Problem to work on: Go line by line through the entries below and copy those containing the string "ByteDance".

Extracted information:
Segment Open
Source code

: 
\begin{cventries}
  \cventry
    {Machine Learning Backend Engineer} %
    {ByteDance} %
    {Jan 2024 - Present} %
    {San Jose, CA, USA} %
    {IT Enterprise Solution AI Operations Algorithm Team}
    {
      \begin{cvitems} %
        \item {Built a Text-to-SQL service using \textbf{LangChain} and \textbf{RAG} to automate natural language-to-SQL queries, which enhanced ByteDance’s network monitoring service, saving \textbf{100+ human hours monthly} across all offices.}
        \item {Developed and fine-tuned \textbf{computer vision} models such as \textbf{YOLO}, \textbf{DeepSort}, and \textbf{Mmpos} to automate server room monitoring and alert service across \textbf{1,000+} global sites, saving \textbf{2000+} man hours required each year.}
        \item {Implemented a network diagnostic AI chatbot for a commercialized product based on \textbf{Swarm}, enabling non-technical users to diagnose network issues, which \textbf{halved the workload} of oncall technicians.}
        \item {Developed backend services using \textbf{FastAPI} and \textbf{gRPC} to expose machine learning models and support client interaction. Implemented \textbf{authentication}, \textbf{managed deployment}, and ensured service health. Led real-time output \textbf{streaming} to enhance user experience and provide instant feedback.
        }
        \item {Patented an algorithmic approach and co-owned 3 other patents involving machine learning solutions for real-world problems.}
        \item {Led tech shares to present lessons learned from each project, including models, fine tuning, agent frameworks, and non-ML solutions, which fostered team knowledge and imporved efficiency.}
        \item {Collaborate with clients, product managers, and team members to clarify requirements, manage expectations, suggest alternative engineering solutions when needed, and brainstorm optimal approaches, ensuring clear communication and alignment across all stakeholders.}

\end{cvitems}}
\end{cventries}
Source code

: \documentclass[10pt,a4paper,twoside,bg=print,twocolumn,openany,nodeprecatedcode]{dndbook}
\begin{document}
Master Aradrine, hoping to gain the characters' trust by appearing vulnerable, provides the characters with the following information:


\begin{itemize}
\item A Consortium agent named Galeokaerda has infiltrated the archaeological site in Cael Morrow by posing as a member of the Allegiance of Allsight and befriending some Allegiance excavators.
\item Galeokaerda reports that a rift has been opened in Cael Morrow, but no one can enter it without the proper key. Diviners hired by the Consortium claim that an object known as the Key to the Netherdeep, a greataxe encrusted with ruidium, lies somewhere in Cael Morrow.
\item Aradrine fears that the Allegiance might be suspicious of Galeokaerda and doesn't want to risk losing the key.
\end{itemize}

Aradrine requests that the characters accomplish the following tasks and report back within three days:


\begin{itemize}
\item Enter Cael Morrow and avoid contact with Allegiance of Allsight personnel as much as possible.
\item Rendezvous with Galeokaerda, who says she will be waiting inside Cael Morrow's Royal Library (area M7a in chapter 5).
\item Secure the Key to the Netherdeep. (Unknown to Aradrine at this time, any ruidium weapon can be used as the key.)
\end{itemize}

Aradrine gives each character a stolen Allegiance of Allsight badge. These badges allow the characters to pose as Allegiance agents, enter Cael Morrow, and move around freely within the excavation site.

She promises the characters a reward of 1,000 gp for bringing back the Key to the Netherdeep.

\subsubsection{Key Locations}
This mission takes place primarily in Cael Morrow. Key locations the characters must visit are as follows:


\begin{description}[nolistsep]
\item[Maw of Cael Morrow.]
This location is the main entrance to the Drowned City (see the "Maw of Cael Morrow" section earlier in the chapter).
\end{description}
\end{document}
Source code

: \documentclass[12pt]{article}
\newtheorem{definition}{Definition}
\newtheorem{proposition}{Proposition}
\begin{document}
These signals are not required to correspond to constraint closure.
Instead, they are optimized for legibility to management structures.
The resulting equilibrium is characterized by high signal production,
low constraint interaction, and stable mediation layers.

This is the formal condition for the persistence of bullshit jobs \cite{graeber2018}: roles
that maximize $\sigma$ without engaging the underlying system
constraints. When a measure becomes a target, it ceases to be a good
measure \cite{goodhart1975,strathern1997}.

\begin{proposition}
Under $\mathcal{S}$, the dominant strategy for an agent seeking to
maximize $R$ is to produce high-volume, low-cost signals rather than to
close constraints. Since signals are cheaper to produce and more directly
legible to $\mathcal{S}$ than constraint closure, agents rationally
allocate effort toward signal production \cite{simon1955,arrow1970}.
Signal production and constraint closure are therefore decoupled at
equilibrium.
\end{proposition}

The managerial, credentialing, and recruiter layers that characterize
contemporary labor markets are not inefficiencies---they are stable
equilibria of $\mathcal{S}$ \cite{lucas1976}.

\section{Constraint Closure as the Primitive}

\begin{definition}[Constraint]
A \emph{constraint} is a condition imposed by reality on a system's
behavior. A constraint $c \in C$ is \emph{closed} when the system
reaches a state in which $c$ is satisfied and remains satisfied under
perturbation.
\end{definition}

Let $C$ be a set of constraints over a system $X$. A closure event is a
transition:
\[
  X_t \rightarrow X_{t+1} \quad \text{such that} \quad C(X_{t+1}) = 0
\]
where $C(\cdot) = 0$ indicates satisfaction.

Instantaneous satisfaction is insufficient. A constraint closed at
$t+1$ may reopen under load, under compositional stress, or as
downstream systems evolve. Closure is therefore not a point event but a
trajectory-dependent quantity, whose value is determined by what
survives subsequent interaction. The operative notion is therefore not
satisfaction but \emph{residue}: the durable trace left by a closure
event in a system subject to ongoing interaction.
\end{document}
Segment Closed
Segment Open
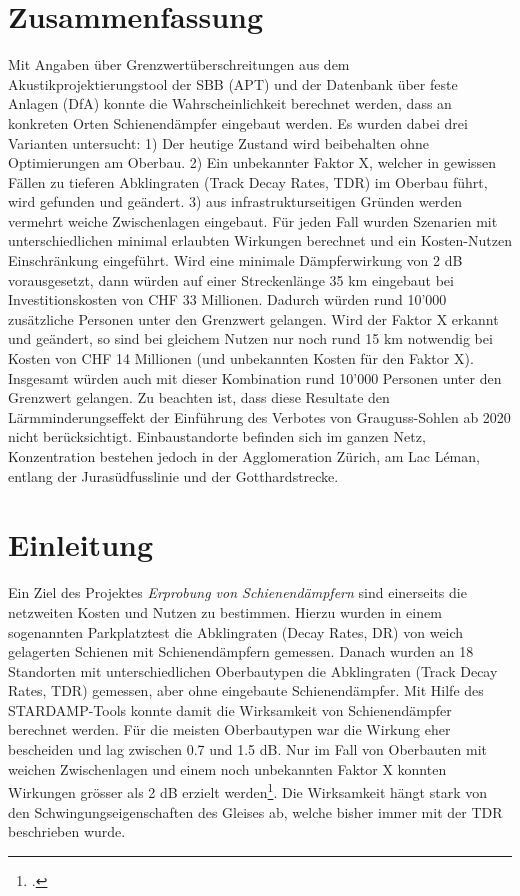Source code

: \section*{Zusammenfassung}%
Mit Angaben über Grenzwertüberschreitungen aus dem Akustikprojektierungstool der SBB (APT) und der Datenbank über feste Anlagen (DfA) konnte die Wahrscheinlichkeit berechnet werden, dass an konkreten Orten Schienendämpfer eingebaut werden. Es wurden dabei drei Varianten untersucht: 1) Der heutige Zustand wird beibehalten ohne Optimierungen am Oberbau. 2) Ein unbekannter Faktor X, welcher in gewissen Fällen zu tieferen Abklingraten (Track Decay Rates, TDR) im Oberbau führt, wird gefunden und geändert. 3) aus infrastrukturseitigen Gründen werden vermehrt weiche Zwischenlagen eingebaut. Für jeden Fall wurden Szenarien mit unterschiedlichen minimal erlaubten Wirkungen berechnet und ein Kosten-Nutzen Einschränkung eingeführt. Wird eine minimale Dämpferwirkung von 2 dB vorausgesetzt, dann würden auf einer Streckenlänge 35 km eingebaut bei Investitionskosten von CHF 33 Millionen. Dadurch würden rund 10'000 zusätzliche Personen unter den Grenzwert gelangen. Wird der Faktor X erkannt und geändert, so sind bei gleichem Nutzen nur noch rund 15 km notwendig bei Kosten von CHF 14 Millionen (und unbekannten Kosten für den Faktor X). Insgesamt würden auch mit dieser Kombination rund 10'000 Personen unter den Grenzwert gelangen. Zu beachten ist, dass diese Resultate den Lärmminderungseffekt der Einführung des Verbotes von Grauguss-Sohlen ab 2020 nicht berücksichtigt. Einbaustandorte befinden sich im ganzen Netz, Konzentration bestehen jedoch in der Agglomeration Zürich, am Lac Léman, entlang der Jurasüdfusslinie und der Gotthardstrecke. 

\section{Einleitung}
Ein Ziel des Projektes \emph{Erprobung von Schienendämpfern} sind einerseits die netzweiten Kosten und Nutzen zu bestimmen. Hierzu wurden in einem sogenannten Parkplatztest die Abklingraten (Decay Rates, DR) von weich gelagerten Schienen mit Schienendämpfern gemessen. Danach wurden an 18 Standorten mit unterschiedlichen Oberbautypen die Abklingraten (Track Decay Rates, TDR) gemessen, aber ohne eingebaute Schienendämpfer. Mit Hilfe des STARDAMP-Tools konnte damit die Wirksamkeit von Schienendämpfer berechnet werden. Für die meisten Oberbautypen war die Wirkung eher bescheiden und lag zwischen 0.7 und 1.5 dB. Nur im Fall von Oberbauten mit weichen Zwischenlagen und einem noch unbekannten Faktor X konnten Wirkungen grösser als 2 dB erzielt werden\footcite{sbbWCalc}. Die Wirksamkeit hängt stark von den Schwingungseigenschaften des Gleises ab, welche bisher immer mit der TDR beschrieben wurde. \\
Segment Closed
Answer area:
    {ByteDance} %
        \item {Built a Text-to-SQL service using \textbf{LangChain} and \textbf{RAG} to automate natural language-to-SQL queries, which enhanced ByteDance’s network monitoring service, saving \textbf{100+ human hours monthly} across all offices.}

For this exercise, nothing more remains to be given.